Orloff Against the Invisible Man (1970)

Spread the weird


DIRECTOR– Pierre Chevalier

PLOT– Dr. Garondet is a doctor for a small 18th century village somewhere in eastern Europe.

His nights are spent writing by his carefully stoked fire… until one night when a boy comes calling in the rain…

Nothing excites the good doctor like a boy that comes calling… ***wait…that sounds bad

Nothing excites the good doctor like a boy that comes calling for services… ***wait…that doesn’t sound any better

Nothing excites the good doctor like a boy that comes calling for doctor services for a sick friend…

The doctor heads to the local pub to find a carriage ride to the sick person… at Professor Orloff’s castle!!!

Only one intrepid drunk guy will take him… and even this dude bails on the doctor about halfway to the castle… leaving the doctor to walk the rest of the way in the rain.

After miles of rain-soaked trekking in the backwoods of somewhere’vania, he arrives at Orloff’s castle and is met by the resident neanderthal…

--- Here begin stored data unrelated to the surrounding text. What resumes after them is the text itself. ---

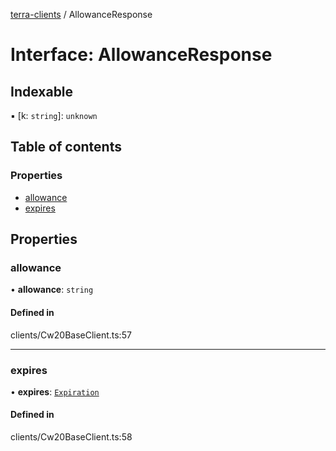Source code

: [terra-clients](../README.md) / AllowanceResponse

# Interface: AllowanceResponse

## Indexable

▪ [k: `string`]: `unknown`

## Table of contents

### Properties

- [allowance](AllowanceResponse.md#allowance)
- [expires](AllowanceResponse.md#expires)

## Properties

### allowance

• **allowance**: `string`

#### Defined in

clients/Cw20BaseClient.ts:57

___

### expires

• **expires**: [`Expiration`](../README.md#expiration)

#### Defined in

clients/Cw20BaseClient.ts:58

Being quite fearful of Professor Orloff, the dimwitted oaf won’t tell him who called for the doctor or even why he’s there. ***this part of the film is excruciating… needlessly loooooong shots of people saying nothing and doing nothing… good luck making through this part

Finally, the maid sends him to find Orloff’s daughter. She will tell him why he’s there.

Upstairs, the two meet…

Orloff’s daughter indicates she sent for him because she’s fearful of her father… and of an invisible man that seems to be following her all over the castle.

He tells her “Dammit Jim, I’m a doctor!”… or something to that effect… but agrees to meet the menacing Professor Orloff so she tells him where the Professor’s laboratory is.

On his way there, he experiences some incredibly silly special effects spooky stuff like a book floating. Orloff shows up and assures the doctor that the floating book is no trick, it’s an invisible man… that Orloff has created…

It’s an episode of a soap opera madness!

But Orloff has an perfectly good explanation as to why he created an invisible man…

Orloff goes on to tell a ridiculously long tale that makes almost no sense whatsoever…

He daughter dies and Orloff’s horny caretaker decides to steal her jewelry from her coffin…

Only, the daughter isn’t really dead… and she wakes up just as the caretaker is stealing the jewels.

The caretaker stabs her.

She stumbles into her father’s room… and then goes insane.

Orloff is so mad, he imprisons the caretaker… and makes an invisible man.

See… perfectly good explanation for creating an invisible man.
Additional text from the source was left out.